Here is the task for the records below: repeat exactly the lines from the one with "- [Improving the" to the one with "- [Join our", both included, and nothing else.
── Source material ──
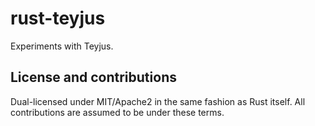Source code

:# rust-teyjus

Experiments with Teyjus.

## License and contributions

Dual-licensed under MIT/Apache2 in the same fashion as Rust itself.
All contributions are assumed to be under these terms.
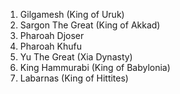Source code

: 
1. Gilgamesh (King of Uruk)
2. Sargon The Great (King of Akkad)
3. Pharoah Djoser
4. Pharoah Khufu
5. Yu The Great (Xia Dynasty)
6. King Hammurabi (King of Babylonia)
7. Labarnas (King of Hittites)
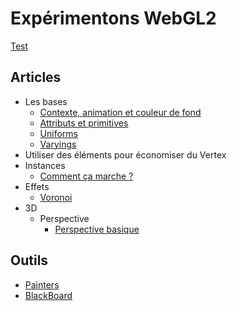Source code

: # Expérimentons WebGL2

[Test](#test)

## Articles

-   Les bases
    -   [Contexte, animation et couleur de fond](#article/webgl2context)
    -   [Attributs et primitives](#article/attributes)
    -   [Uniforms](#article/uniforms)
    -   [Varyings](#article/varyings)
-   Utiliser des éléments pour économiser du Vertex
-   Instances
    -   [Comment ça marche ?](#article/instances)
-   Effets
    -   [Voronoi](#article/voronoi1)
-   3D
    -   Perspective
        -   [Perspective basique](#article/basic-perspective)

## Outils

-   [Painters](#tool/painter)
-   [BlackBoard](#tool/black-board)
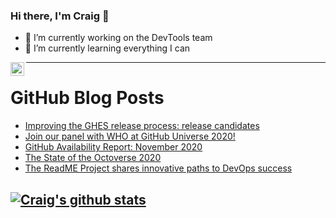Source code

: ### Hi there, I'm Craig 👋

<!--
**CraigTeelFugro/CraigTeelFugro** is a ✨ _special_ ✨ repository because its `README.md` (this file) appears on your GitHub profile.

Here are some ideas to get you started:
-->

- 🔭 I’m currently working on the DevTools team
- 🌱 I’m currently learning everything I can

[<img align="left" alt="Craig Teel | LinkedIn" width="22px" src="https://cdn.jsdelivr.net/npm/simple-icons@v3/icons/linkedin.svg" />][linkedin]

---

# GitHub Blog Posts

<!-- BLOG-POST-LIST:START -->
- [Improving the GHES release process: release candidates](https://github.blog/2020-12-03-improving-the-ghes-release-process-release-candidates/)
- [Join our panel with WHO at GitHub Universe 2020!](https://github.blog/2020-12-03-join-our-panel-with-who-at-github-universe-2020/)
- [GitHub Availability Report: November 2020](https://github.blog/2020-12-02-availability-report-november-2020/)
- [The State of the Octoverse 2020](https://github.blog/2020-12-02-the-state-of-the-octoverse-2020/)
- [The ReadME Project shares innovative paths to DevOps success](https://github.blog/2020-12-01-devops-success-readme/)
<!-- BLOG-POST-LIST:END -->

## [![Craig's github stats](https://github-readme-stats.vercel.app/api?username=craigteelfugro)](https://github.com/anuraghazra/github-readme-stats)

[linkedin]: https://linkedin.com/in/craig-teel-b8786771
───
* [Task answer]
- [Improving the GHES release process: release candidates](https://github.blog/2020-12-03-improving-the-ghes-release-process-release-candidates/)
- [Join our panel with WHO at GitHub Universe 2020!](https://github.blog/2020-12-03-join-our-panel-with-who-at-github-universe-2020/)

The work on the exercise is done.